Do białości będą nas rozpalać dyskusje, czy była ręka, czy był faul, czy był spalony, czy należało wcześniej odgwizdać koniec meczu. Czy sędziowie wypaczyli wynik spotkania, czy też przenikliwie przejrzeli próby oszustw boiskowych. Wszystko to spowoduje, że powróci kwestia systemu sędziowania, wykorzystania kamer, liczenia dokładnego czasu gry etc., czyli zastosowania wynalazków, które z powodzeniem są od lat wykorzystywane w innych dyscyplinach sportu. Ponadto, może się pojawić (choć mam szczerą nadzieję, że jednak nie) problem „kibiców" wykrzykujących takie hasła jak chcą, demolujących co chcą, bez poczucia odpowiedzialności za dokonywane czyny.

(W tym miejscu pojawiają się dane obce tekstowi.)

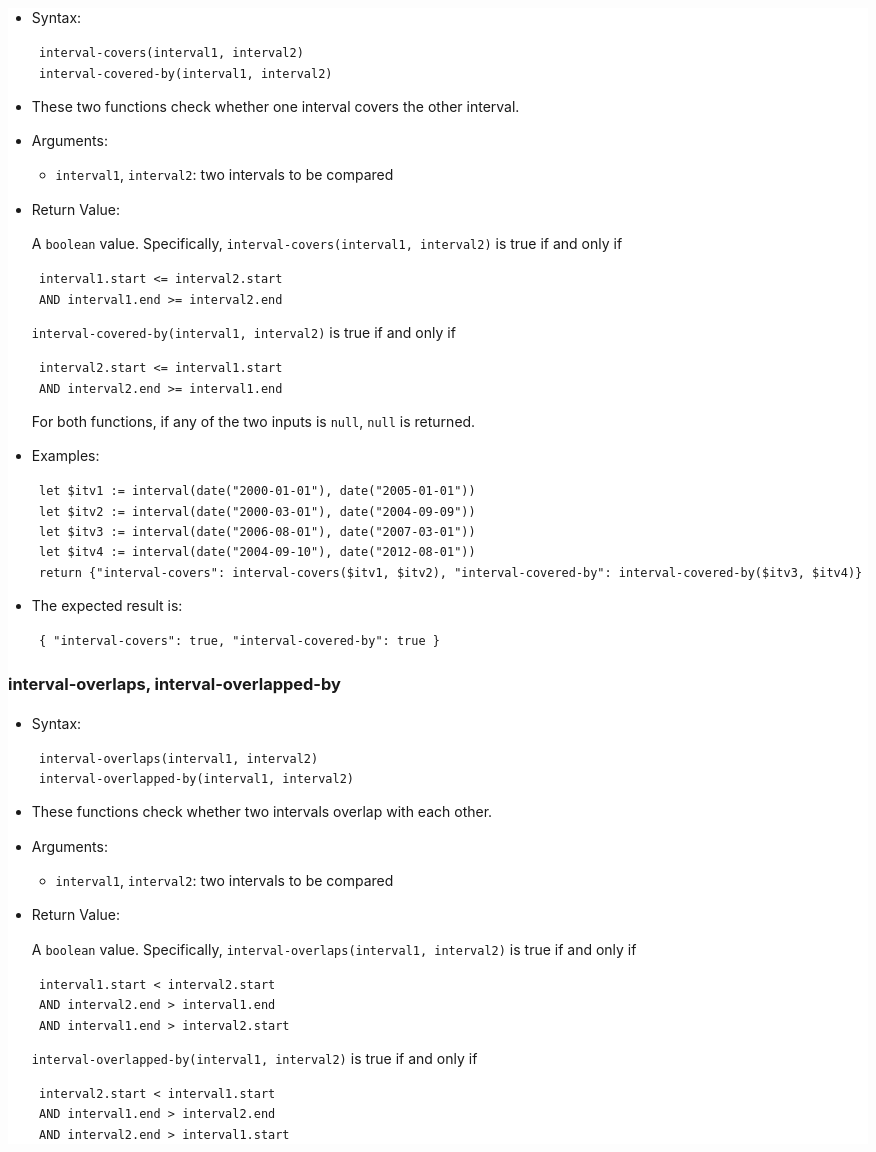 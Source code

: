  * Syntax:

        interval-covers(interval1, interval2)
        interval-covered-by(interval1, interval2)

 * These two functions check whether one interval covers the other interval.
 * Arguments:
    * `interval1`, `interval2`: two intervals to be compared
 * Return Value:

    A `boolean` value. Specifically, `interval-covers(interval1, interval2)` is true if and only if

        interval1.start <= interval2.start
        AND interval1.end >= interval2.end

    `interval-covered-by(interval1, interval2)` is true if and only if

        interval2.start <= interval1.start
        AND interval2.end >= interval1.end

    For both functions, if any of the two inputs is `null`, `null` is returned.

 * Examples:

        let $itv1 := interval(date("2000-01-01"), date("2005-01-01"))
        let $itv2 := interval(date("2000-03-01"), date("2004-09-09"))
        let $itv3 := interval(date("2006-08-01"), date("2007-03-01"))
        let $itv4 := interval(date("2004-09-10"), date("2012-08-01"))
        return {"interval-covers": interval-covers($itv1, $itv2), "interval-covered-by": interval-covered-by($itv3, $itv4)}

 * The expected result is:

        { "interval-covers": true, "interval-covered-by": true }


### interval-overlaps, interval-overlapped-by ###

 * Syntax:

        interval-overlaps(interval1, interval2)
        interval-overlapped-by(interval1, interval2)

 * These functions check whether two intervals overlap with each other.
 * Arguments:
    * `interval1`, `interval2`: two intervals to be compared
 * Return Value:

    A `boolean` value. Specifically, `interval-overlaps(interval1, interval2)` is true if and only if

        interval1.start < interval2.start
        AND interval2.end > interval1.end
        AND interval1.end > interval2.start

    `interval-overlapped-by(interval1, interval2)` is true if and only if

        interval2.start < interval1.start
        AND interval1.end > interval2.end
        AND interval2.end > interval1.start
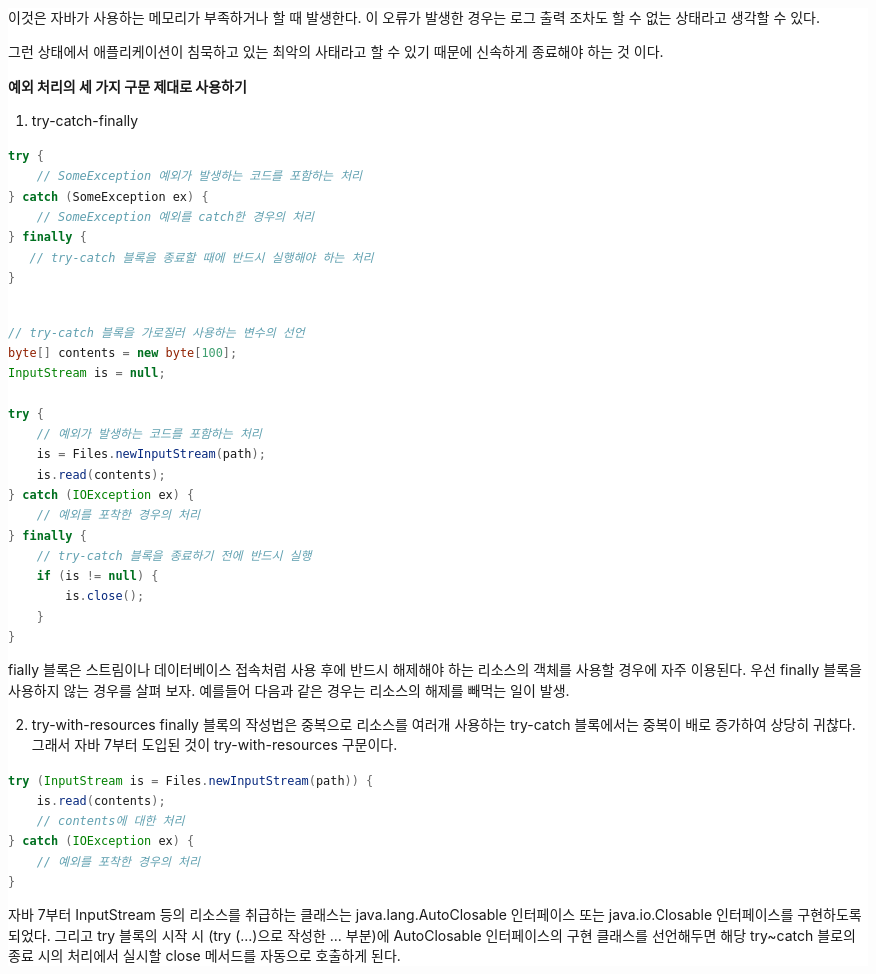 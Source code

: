 이것은 자바가 사용하는 메모리가 부족하거나 할 때 발생한다. 이 오류가 발생한 경우는 로그 출력 조차도 할 수 없는 상태라고 생각할 수 있다.

그런 상태에서 애플리케이션이 침묵하고 있는 최악의 사태라고 할 수 있기 때문에 신속하게 종료해야 하는 것 이다.

**예외 처리의 세 가지 구문 제대로 사용하기**

1. try-catch-finally

``` java
try {
    // SomeException 예외가 발생하는 코드를 포함하는 처리
} catch (SomeException ex) {
    // SomeException 예외를 catch한 경우의 처리
} finally {
   // try-catch 블록을 종료할 때에 반드시 실행해야 하는 처리
}
```

```java

// try-catch 블록을 가로질러 사용하는 변수의 선언
byte[] contents = new byte[100];
InputStream is = null;

try {
    // 예외가 발생하는 코드를 포함하는 처리 
    is = Files.newInputStream(path);
    is.read(contents);
} catch (IOException ex) {
    // 예외를 포착한 경우의 처리
} finally {
    // try-catch 블록을 종료하기 전에 반드시 실행
    if (is != null) {
        is.close();
    }
}

```

fially 블록은 스트림이나 데이터베이스 접속처럼 사용 후에 반드시 해제해야 하는 리소스의 객체를 사용할 경우에 자주 이용된다.
우선 finally 블록을 사용하지 않는 경우를 살펴 보자. 예를들어 다음과 같은 경우는 리소스의 해제를 빼먹는 일이 발생.

2. try-with-resources
finally 블록의 작성법은 중복으로 리소스를 여러개 사용하는 try-catch 블록에서는 중복이 배로 증가하여 상당히 귀찮다.
그래서 자바 7부터 도입된 것이 try-with-resources 구문이다.

```java
try (InputStream is = Files.newInputStream(path)) {
    is.read(contents);
    // contents에 대한 처리
} catch (IOException ex) {
    // 예외를 포착한 경우의 처리
}
```

자바 7부터 InputStream 등의 리소스를 취급하는 클래스는 java.lang.AutoClosable 인터페이스 또는 java.io.Closable 인터페이스를 구현하도록 되었다.
그리고 try 블록의 시작 시 (try (...)으로 작성한 ... 부분)에 AutoClosable 인터페이스의 구현 클래스를 선언해두면 해당 try~catch 블로의 종료 시의 처리에서 실시할 close 메서드를 자동으로 호출하게 된다.
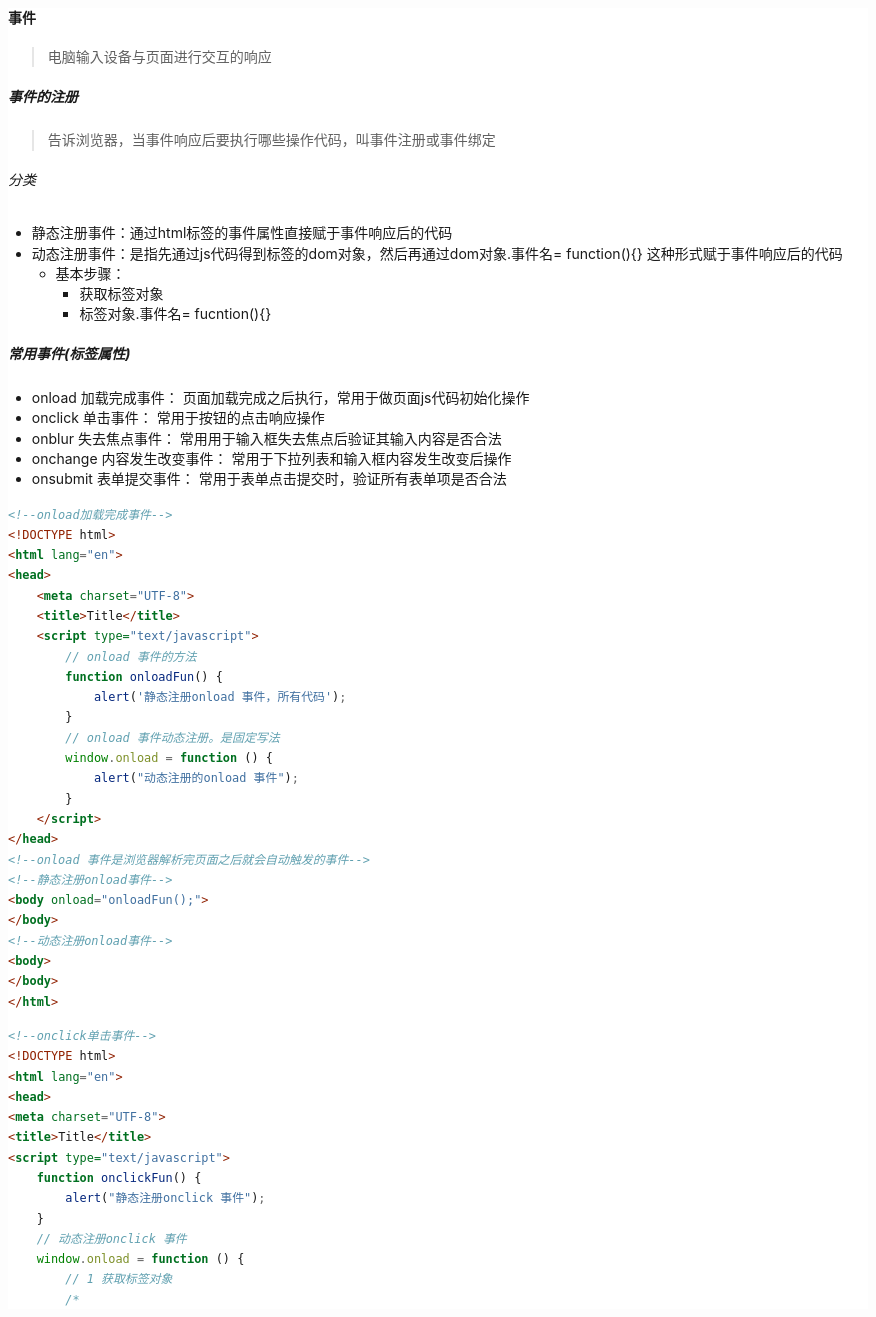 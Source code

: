 #### 事件

> 电脑输入设备与页面进行交互的响应

##### 事件的注册

> 告诉浏览器，当事件响应后要执行哪些操作代码，叫事件注册或事件绑定

###### 分类

* 静态注册事件：通过html标签的事件属性直接赋于事件响应后的代码
* 动态注册事件：是指先通过js代码得到标签的dom对象，然后再通过dom对象.事件名= function(){} 这种形式赋于事件响应后的代码
  * 基本步骤：
    * 获取标签对象
    * 标签对象.事件名= fucntion(){}

##### 常用事件(标签属性)

* onload 加载完成事件：              页面加载完成之后执行，常用于做页面js代码初始化操作
* onclick 单击事件：                     常用于按钮的点击响应操作
* onblur 失去焦点事件：               常用用于输入框失去焦点后验证其输入内容是否合法
* onchange 内容发生改变事件：  常用于下拉列表和输入框内容发生改变后操作
* onsubmit 表单提交事件：           常用于表单点击提交时，验证所有表单项是否合法

```html
<!--onload加载完成事件-->
<!DOCTYPE html>
<html lang="en">
<head>
    <meta charset="UTF-8">
    <title>Title</title>
    <script type="text/javascript">
        // onload 事件的方法
        function onloadFun() {
            alert('静态注册onload 事件，所有代码');
        }
        // onload 事件动态注册。是固定写法
        window.onload = function () {
        	alert("动态注册的onload 事件");
        }
	</script>
</head>
<!--onload 事件是浏览器解析完页面之后就会自动触发的事件-->
<!--静态注册onload事件-->
<body onload="onloadFun();">
</body>
<!--动态注册onload事件-->
<body>
</body>
</html>
```

```html
<!--onclick单击事件-->
<!DOCTYPE html>
<html lang="en">
<head>
<meta charset="UTF-8">
<title>Title</title>
<script type="text/javascript">
    function onclickFun() {
    	alert("静态注册onclick 事件");
    }
    // 动态注册onclick 事件
    window.onload = function () {
        // 1 获取标签对象
        /*
```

Ale dlaczego ośmielam się poruszać taki – zdawałoby się wyłącznie sportowy – temat na łamach Gazety Giełdy? Otóż dlatego, że te niesportowe zachowania jak najbardziej mają przełożenie na rynek kapitałowy. Uczestnicy rynku kapitałowego to przecież w większości faceci i w większości (przynajmniej w Europie) kibice piłki nożnej. Obserwują oni pewne zachowania w futbolu i prawdopodobnie (świadomie lub podświadomie) przenoszą je na zachowania w biznesie.
Należy przyjąć za pewnik, że sportowcy są idolami. Oczywiście poważni ludzie w poważnym wieku mają innych idoli, ale kiedyś, kiedy byli jeszcze chłopcami, widzieli np. „boską rękę" Diego Maradony. I wiedzą (a przynajmniej mają takie przeświadczenie w podświadomości), że nieetyczne i nieuczciwe zachowanie popłaca, nawet jeśli ktoś za tę rękę złapie. Gol został uznany, mistrzostwo świata zapewnione, a sprawca tego zamieszania nie ponosi konsekwencji, a nawet staje się bożyszczem. Podobnie wiedzą, że skazanie „kibiców" działających w grupie jest praktycznie niemożliwe. Że jeśli ktoś wybije szybę w pojedynkę, to poniesie konsekwencje, jednak jeśli demolki dokona wystarczająco duża grupa ludzi zapewniająca anonimowość, to bezkarność jest gwarantowana.
Niestety, mamy do czynienia z transmisją takich niesportowych zachowań na rynek kapitałowy.